A Broadening Definition in Fast Nuclear Reactor Design: A New Meaning for the Abbreviation "LMFR."

Last edited Sun Jan 12, 2020, 03:02 PM - Edit history (1)

The paper I'll discuss in this brief post is this one: A Review of Molten Salt Reactor Kinetics Models (Wooten and Powers, NUCLEAR SCIENCE AND ENGINEERING · VOLUME 191 · 203–230 · SEPTEMBER 2018.)

The concept of "Molten Salt Nuclear Reactors" generally referred to as MSR's, has enjoyed a resurgence in recent years, and there are a plethora of start up companies devoted to them, some more likely to succeed than others. Even people who have a vague understanding that nuclear energy is the best (and in my opinion "only" ) tool for fighting climate change, but otherwise no deeper understanding of the technology, can generate enthusiasm for the "Liquid Thorium Molten Salt Reactor," about which they've heard, peripherally on the internet is "safer" and "generates less waste" than current nuclear reactors.

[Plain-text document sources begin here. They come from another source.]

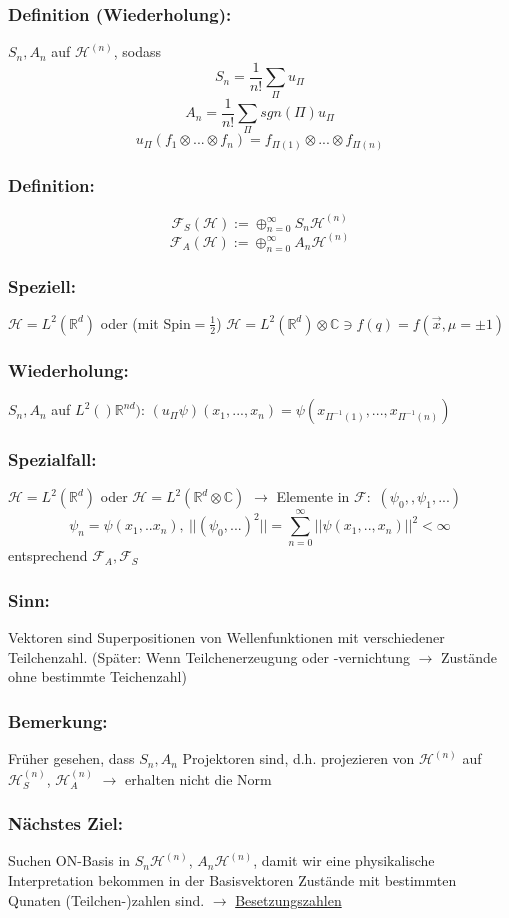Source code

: \documentclass[twoside,a4paper]{scrartcl}
\newcommand{\R}{\mathbb{R}}
\newcommand{\C}{\mathbb{C}}
\renewcommand{\1}{\mathds{1}}
\newcommand{\ra}{\rightarrow}
\renewcommand{\H}{\mathcal{H}}
\newcommand{\F}{\mathcal{F}}
\renewcommand{\R}{\mathbb{R}}
\renewcommand{\C}{\mathbb{C}}
\begin{document}
\subsubsection*{Definition (Wiederholung):} 
$S_n, A_n$ auf $\H^{(n)}$, sodass 
$$S_n=\frac{1}{n!} \sum_\Pi u_\Pi$$
$$A_n=\frac{1}{n!} \sum_\Pi sgn(\Pi) u_\Pi$$
$$u_\Pi(f_1\otimes ... \otimes f_n)=f_{\Pi(1)}\otimes ... \otimes f_{\Pi(n)}$$
\subsubsection*{Definition:} 
$$\F_S(\H):=\oplus_{n=0}^\infty S_n \H^{(n)}$$
$$\F_A(\H):=\oplus_{n=0}^\infty A_n \H^{(n)}$$
\subsubsection*{Speziell:} 
$\H=L^2(\R^d)$ oder (mit Spin$=\frac{1}{2}$) $\H=L^2(\R^d)\otimes\C \ni f(q)=f(\vec x, \mu=\pm 1)$
\subsubsection*{Wiederholung:} 
$S_n,A_n$ auf $L^2()\R^{nd})$: $(u_\Pi\psi)(x_1,...,x_n)=\psi(x_{\Pi^{-1}(1)},...,x_{\Pi^{-1}(n)})$
\subsubsection*{Spezialfall:} 
$\H=L^2(\R^d)$ oder $\H=L^2(\R^d \otimes \C)$ $\ra$ Elemente in $\F:$ $(\psi_0,,\psi_1,...)$
$$\psi_n=\psi(x_1,..x_n), \ ||(\psi_0,...)^2||=\sum_{n=0}^\infty ||\psi(x_1,..,x_n)||^2 < \infty$$
entsprechend $\F_A, \F_S$
\subsubsection*{Sinn:} 
Vektoren sind Superpositionen von Wellenfunktionen mit verschiedener Teilchenzahl. (Später: Wenn Teilchenerzeugung oder -vernichtung $\ra$ Zustände ohne bestimmte Teichenzahl)
\subsubsection*{Bemerkung:} 
Früher gesehen, dass $S_n,A_n$ Projektoren sind, d.h. projezieren von $\H^{(n)}$ auf $\H^{(n)}_S$, $\H^{(n)}_A$ $\ra$ erhalten nicht die Norm
\subsubsection*{Nächstes Ziel:} 
Suchen ON-Basis in $S_n\H^{(n)}$, $A_n \H^{(n)}$, damit wir eine physikalische Interpretation bekommen in der Basisvektoren Zustände mit bestimmten Qunaten (Teilchen-)zahlen sind. $\ra$ \underline{Besetzungszahlen}
\end{document}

This is in spite of the fact that in comparison to all other forms of energy, the existing nuclear fleet is already "safer" and generates "less waste" than all other forms of energy. Combustion waste, approximately equally divided between "renewable" biofuels and dangerous fossil fuels - there is less difference between these two than people think - kills between six and seven million people per year. That is "unsafe." The quantity of combustion waste is in the tens of billions of tons per year, whereas used nuclear fuel accumulates at about ten thousand tons per year. Used nuclear fuel is generally a solid, easy to contain indefinitely, combustion waste is gaseous, impossible (on scale) to contain even briefly. All of the deaths associated with commercial nuclear technology utilized in a period of well more than 60 years, do not match the number of deaths that will take place in the next six days from combustion waste.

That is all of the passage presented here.